Rep. Dave Reichert (R-Wash.) said the credit, if extended, “will leverage private investment to bring proven energy projects online, bolster domestic manufacturing, and reduce electricity costs for businesses and families.” Reichert’s cosponsor, Rep. Earl Blumenauer (D-Ore.), added that the “credits for renewable energy development are an essential part of powering America’s clean energy future.”
Under the current law, companies that generate wind, geothermal, marine and certain types of biomass power are eligible for a tax credit worth 2.2-cents per kilowatt-hour for the first 10 years a plant’s operation. Smaller credits are also available for upgrades and additions to hydroelectric power plants and small irrigation systems, and for landfill gas and waste energy. The provision covering wind is due to expire at the end of 2012, and runs for an additional year for the other forms of renewable energy.
The credit has been particularly important for wind power producers. When the American Wind Energy Association (AWEA) released its most recent quarterly report on the U.S. industry, it made a point of advocating for an extension of the tax credit. “Policy uncertainty has many leading wind developers saying they have no projects scheduled for 2013, which is starting to threaten both development companies and the U.S. wind energy supply chain,” the AWEA said.

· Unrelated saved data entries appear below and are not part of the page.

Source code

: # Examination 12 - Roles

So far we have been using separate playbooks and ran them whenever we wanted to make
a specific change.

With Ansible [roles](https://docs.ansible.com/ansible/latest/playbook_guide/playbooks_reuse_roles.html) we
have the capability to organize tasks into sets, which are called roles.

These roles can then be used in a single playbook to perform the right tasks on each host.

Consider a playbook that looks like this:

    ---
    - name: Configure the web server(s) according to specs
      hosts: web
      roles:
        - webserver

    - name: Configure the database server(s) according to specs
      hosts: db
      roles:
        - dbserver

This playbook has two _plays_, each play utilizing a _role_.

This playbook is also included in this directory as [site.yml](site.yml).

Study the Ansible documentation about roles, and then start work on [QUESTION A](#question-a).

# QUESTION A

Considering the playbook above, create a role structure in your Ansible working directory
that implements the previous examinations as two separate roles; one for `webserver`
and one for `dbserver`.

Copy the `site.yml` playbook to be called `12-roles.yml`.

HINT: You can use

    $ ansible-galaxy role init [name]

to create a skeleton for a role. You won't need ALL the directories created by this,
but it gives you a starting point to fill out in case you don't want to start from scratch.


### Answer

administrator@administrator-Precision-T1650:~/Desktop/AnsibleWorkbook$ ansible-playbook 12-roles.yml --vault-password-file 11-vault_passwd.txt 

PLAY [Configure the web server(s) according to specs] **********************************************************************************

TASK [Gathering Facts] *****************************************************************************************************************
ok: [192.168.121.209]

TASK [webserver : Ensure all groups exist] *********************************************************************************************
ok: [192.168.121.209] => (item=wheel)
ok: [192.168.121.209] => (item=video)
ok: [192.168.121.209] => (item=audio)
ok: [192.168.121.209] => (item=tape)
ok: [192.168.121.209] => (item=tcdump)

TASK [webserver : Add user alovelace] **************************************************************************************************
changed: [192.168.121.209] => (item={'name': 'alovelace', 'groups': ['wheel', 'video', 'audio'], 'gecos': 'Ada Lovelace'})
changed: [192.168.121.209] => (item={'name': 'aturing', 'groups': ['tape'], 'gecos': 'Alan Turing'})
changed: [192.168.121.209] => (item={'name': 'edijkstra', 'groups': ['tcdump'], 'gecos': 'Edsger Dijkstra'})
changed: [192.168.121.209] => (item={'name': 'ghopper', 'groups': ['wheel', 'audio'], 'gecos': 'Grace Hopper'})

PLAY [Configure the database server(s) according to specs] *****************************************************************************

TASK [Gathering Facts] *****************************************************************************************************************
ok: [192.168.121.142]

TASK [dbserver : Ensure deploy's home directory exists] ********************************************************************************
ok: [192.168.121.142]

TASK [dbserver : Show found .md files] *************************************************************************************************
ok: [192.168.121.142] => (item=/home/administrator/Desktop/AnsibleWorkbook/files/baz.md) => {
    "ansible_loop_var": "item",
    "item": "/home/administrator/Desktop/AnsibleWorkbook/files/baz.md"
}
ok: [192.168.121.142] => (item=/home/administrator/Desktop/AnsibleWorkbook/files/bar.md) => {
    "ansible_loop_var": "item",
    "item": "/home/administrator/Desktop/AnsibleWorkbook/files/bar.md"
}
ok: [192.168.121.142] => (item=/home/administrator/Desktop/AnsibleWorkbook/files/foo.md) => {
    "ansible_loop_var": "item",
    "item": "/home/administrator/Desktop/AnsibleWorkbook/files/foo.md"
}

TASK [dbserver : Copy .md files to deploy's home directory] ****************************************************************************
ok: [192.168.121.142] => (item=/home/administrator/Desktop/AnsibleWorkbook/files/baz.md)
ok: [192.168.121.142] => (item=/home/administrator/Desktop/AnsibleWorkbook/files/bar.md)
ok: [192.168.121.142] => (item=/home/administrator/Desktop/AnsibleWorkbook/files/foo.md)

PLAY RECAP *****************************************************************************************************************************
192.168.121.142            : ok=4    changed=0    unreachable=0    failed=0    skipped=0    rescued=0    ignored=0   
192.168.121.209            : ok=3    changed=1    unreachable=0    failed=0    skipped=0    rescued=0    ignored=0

Denise Bode, the organization’s CEO, said she would bring a host of questions to lawmakers when she travels to Capitol Hill to advocate for an extension: “Do you want to raise rates on consumers in a bad economy by raising taxes on wind? Do you want to be the one to say that we just shut down a new manufacturing sector, and an industry that could support 500,000 jobs in less than 20 years, just as it was getting a foothold in the U.S. market?”